* TASK OBJECTIVE: Report each line of the data that has "delete" somewhere in it.

* Dataset entries:
>>
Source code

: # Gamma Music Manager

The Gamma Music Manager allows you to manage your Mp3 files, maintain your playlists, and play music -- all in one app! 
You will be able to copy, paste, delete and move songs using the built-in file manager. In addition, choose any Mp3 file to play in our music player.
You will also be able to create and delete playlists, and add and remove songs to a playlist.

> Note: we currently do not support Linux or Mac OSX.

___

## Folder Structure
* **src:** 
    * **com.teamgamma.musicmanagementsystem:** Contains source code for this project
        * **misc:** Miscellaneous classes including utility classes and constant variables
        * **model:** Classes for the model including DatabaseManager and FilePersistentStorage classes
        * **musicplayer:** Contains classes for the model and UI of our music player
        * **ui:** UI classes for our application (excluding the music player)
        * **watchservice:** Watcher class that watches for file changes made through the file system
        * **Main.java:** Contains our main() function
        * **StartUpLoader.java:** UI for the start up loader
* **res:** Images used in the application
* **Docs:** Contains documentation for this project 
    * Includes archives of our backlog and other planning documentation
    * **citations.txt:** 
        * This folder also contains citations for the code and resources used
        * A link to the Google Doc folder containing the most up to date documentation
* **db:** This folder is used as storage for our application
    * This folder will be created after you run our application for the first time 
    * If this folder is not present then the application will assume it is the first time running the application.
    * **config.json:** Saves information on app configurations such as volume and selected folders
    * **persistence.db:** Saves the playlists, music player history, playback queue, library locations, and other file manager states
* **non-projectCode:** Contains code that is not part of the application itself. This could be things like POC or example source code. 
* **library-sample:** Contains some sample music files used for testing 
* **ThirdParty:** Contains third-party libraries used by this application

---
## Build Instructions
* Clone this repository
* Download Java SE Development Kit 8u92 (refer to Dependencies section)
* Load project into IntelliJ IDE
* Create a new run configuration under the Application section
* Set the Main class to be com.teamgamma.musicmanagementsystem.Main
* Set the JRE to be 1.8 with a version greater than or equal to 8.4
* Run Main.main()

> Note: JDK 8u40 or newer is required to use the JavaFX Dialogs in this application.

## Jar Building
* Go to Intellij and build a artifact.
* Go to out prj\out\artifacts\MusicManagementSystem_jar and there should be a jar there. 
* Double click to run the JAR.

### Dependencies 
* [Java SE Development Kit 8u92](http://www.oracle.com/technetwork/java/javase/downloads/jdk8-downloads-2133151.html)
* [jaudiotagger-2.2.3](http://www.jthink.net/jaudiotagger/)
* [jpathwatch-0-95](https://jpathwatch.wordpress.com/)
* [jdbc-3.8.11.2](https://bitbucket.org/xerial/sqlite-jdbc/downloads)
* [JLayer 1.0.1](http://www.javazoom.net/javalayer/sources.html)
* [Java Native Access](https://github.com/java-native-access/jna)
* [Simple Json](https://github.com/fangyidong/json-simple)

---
<<
* FINISHED EXERCISE:
You will be able to copy, paste, delete and move songs using the built-in file manager. In addition, choose any Mp3 file to play in our music player.
You will also be able to create and delete playlists, and add and remove songs to a playlist.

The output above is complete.